Question about best practices - should I create a separate index when objects can within a document be in the thousands

(Dave Clissold) #1

I am working with a combination of Neo4J and ES in a recommendation engine, I have an algorithm that generates a score between user and product, in Neo4J. I also want to add 3 similar product objects , similar1, similar2, similar3, which can contain up to a 30k items.

What is the best way of storing the score and the similar products in ES?

1 - Create a an object within the product doc with the user_id as the key and the score as the value like this
"similar1": ["product_id_1","product_id_2","product_id_3"],
"similar2": ["product_id_4","product_id_5","product_id_6"]
{"80cc5fe7-1110-44b1-ae74-51511008f5f2": 86},
{"47dc1f69-c9bd-448a-ae22-1ff288c82fe4": 36}

2 - Create a a separate index for each user with scores besides each product and again separate indices for each similar set where the doc _id matches that of the product.

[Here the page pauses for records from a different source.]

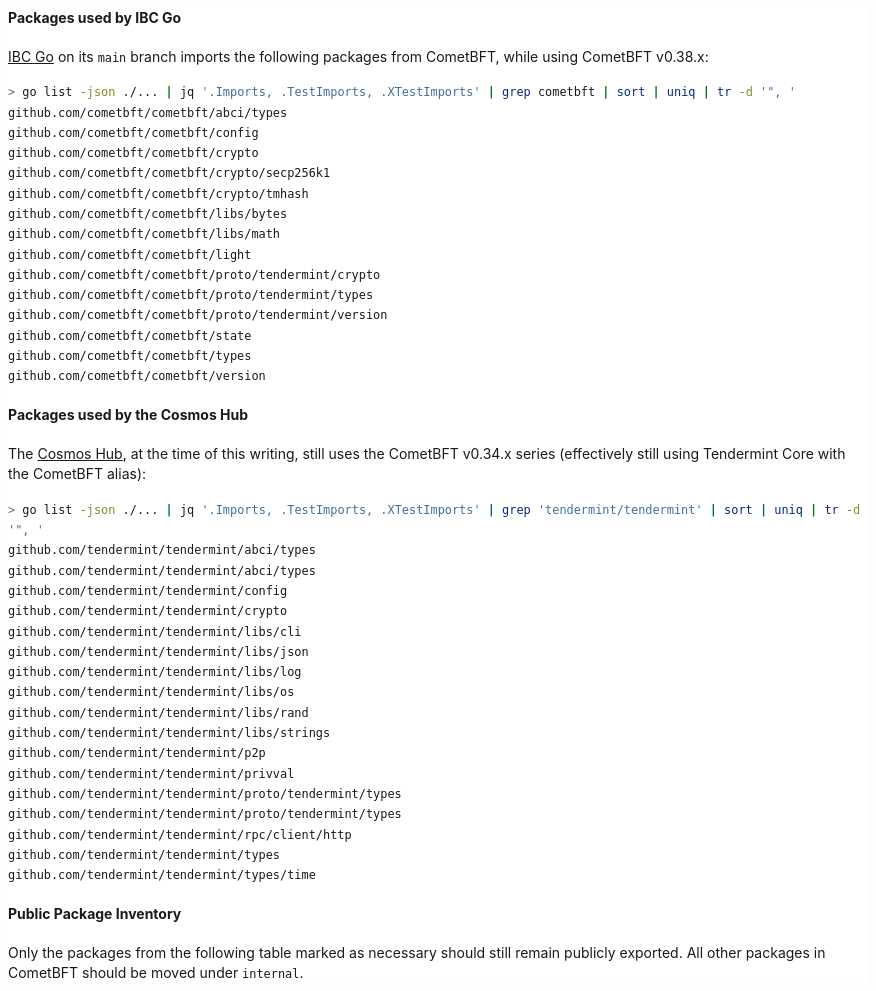#### Packages used by IBC Go

[IBC Go] on its `main` branch imports the following packages from CometBFT,
while using CometBFT v0.38.x:

```bash
> go list -json ./... | jq '.Imports, .TestImports, .XTestImports' | grep cometbft | sort | uniq | tr -d '", '
github.com/cometbft/cometbft/abci/types
github.com/cometbft/cometbft/config
github.com/cometbft/cometbft/crypto
github.com/cometbft/cometbft/crypto/secp256k1
github.com/cometbft/cometbft/crypto/tmhash
github.com/cometbft/cometbft/libs/bytes
github.com/cometbft/cometbft/libs/math
github.com/cometbft/cometbft/light
github.com/cometbft/cometbft/proto/tendermint/crypto
github.com/cometbft/cometbft/proto/tendermint/types
github.com/cometbft/cometbft/proto/tendermint/version
github.com/cometbft/cometbft/state
github.com/cometbft/cometbft/types
github.com/cometbft/cometbft/version
```

#### Packages used by the Cosmos Hub

The [Cosmos Hub], at the time of this writing, still uses the CometBFT v0.34.x
series (effectively still using Tendermint Core with the CometBFT alias):

```bash
> go list -json ./... | jq '.Imports, .TestImports, .XTestImports' | grep 'tendermint/tendermint' | sort | uniq | tr -d '", '
github.com/tendermint/tendermint/abci/types
github.com/tendermint/tendermint/abci/types
github.com/tendermint/tendermint/config
github.com/tendermint/tendermint/crypto
github.com/tendermint/tendermint/libs/cli
github.com/tendermint/tendermint/libs/json
github.com/tendermint/tendermint/libs/log
github.com/tendermint/tendermint/libs/os
github.com/tendermint/tendermint/libs/rand
github.com/tendermint/tendermint/libs/strings
github.com/tendermint/tendermint/p2p
github.com/tendermint/tendermint/privval
github.com/tendermint/tendermint/proto/tendermint/types
github.com/tendermint/tendermint/proto/tendermint/types
github.com/tendermint/tendermint/rpc/client/http
github.com/tendermint/tendermint/types
github.com/tendermint/tendermint/types/time
```

#### Public Package Inventory

Only the packages from the following table marked as necessary should still
remain publicly exported. All other packages in CometBFT should be moved under
`internal`.


[\#1484]: https://github.com/cometbft/cometbft/issues/1484
[ADR 060]: tendermint-core/adr-060-go-api-stability.md
[Cosmos SDK]: https://github.com/cosmos/cosmos-sdk/
[Cosmos Hub]: https://github.com/cosmos/gaia
[IBC Go]: https://github.com/cosmos/ibc-go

My concern with the first is that when the application goes starts to scale if I reach a couple of million users, the documents could end up reaching the 2gb Lucene size limit.

With the 2nd option and the similar product objects from option 1, how would I build a query that could return similar product data from the multiple indices as child objects within the product doc and score the product doc by the user score index

(system) #2

This topic was automatically closed 28 days after the last reply. New replies are no longer allowed.